## [Task requirements]
Wherever the string "level" turns up in the data, copy the whole line.
┌─ Supplied information
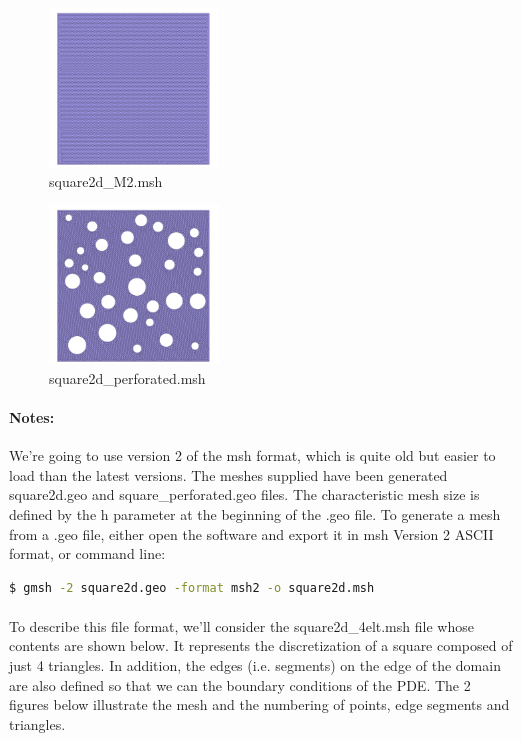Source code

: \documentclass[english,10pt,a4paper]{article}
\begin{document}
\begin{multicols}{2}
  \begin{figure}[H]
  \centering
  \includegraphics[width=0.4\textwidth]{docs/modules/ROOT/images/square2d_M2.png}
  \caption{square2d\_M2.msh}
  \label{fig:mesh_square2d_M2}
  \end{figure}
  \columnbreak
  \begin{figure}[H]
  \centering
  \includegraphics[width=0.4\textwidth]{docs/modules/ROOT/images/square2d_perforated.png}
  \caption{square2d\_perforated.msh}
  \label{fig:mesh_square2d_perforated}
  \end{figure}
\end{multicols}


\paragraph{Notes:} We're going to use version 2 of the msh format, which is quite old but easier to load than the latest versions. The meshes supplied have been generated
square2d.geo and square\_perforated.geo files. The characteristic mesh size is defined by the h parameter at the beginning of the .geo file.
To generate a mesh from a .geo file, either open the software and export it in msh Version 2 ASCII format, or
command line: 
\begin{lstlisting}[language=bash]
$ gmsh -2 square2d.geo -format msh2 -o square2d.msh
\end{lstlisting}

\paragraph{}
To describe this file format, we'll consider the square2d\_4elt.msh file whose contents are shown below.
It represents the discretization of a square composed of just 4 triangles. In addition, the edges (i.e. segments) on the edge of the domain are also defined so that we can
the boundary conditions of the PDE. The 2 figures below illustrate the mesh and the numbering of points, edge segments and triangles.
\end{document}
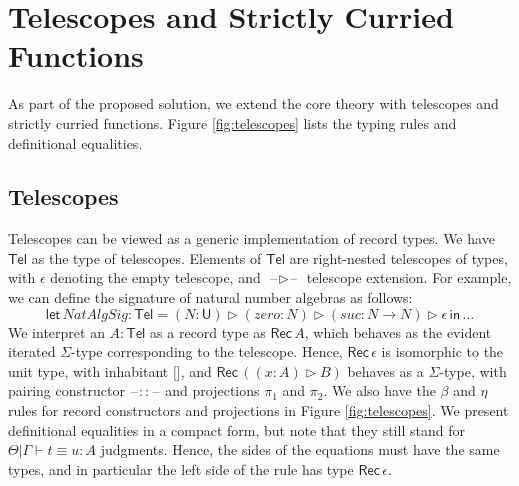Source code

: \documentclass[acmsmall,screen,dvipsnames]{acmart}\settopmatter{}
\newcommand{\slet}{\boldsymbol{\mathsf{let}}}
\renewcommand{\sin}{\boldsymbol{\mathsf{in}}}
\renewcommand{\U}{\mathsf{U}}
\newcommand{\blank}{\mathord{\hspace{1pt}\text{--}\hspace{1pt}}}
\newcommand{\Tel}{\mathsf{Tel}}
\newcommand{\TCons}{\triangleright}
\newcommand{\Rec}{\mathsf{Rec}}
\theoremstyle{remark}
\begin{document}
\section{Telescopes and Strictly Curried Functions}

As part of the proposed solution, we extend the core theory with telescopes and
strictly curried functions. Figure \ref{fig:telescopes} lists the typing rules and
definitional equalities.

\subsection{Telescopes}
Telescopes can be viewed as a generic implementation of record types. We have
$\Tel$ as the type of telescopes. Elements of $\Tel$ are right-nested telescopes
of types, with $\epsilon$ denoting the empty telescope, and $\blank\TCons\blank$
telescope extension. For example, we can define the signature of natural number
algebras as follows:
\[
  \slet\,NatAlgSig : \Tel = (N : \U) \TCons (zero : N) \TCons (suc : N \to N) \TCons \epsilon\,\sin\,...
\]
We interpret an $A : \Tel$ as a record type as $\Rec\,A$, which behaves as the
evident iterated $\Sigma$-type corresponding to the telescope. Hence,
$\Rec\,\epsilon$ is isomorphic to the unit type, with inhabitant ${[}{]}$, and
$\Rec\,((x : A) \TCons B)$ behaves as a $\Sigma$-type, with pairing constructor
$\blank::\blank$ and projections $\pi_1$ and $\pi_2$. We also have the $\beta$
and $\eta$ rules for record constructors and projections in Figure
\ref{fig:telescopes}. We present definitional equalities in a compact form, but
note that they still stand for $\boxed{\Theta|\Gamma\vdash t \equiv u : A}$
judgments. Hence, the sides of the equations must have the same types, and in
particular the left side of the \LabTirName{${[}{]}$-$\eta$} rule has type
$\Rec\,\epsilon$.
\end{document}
└─
┌─ Supplied information
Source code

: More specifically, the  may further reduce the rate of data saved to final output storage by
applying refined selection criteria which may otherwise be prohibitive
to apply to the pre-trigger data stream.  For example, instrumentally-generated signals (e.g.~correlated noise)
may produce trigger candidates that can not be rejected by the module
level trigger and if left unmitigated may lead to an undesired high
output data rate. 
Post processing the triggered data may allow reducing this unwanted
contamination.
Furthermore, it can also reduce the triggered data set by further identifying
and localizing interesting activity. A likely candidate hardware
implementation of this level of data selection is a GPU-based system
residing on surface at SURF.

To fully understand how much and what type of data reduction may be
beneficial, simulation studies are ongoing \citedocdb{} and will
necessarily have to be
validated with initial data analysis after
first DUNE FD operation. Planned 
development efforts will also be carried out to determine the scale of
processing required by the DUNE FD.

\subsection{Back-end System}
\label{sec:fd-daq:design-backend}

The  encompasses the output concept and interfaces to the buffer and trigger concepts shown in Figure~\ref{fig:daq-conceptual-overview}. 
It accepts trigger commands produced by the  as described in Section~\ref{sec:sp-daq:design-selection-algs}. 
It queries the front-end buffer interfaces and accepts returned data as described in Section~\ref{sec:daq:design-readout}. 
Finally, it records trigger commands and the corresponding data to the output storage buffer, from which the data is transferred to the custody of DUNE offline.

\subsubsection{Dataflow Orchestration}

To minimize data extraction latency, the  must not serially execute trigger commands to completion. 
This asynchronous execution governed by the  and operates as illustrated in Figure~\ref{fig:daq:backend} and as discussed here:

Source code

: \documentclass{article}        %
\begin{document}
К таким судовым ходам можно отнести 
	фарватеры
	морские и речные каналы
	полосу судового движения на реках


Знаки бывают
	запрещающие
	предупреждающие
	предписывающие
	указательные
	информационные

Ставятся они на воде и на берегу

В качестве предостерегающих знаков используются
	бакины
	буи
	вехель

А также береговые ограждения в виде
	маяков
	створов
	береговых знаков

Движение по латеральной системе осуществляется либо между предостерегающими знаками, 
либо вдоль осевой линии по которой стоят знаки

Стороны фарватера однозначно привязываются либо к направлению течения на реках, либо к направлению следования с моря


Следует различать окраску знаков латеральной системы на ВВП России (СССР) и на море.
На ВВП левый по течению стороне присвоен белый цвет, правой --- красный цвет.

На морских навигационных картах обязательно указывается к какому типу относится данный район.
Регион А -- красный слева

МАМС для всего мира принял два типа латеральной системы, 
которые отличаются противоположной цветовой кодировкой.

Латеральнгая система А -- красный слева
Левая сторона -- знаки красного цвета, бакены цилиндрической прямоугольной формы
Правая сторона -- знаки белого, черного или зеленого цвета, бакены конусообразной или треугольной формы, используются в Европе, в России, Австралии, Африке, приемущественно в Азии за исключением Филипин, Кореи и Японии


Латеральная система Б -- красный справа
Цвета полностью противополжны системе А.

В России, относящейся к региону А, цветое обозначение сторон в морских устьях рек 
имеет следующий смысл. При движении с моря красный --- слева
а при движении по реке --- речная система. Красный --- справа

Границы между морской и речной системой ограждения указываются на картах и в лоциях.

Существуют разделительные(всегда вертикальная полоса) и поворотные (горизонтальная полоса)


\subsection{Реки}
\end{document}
└─
## [The answer]
level trigger and if left unmitigated may lead to an undesired high
implementation of this level of data selection is a GPU-based system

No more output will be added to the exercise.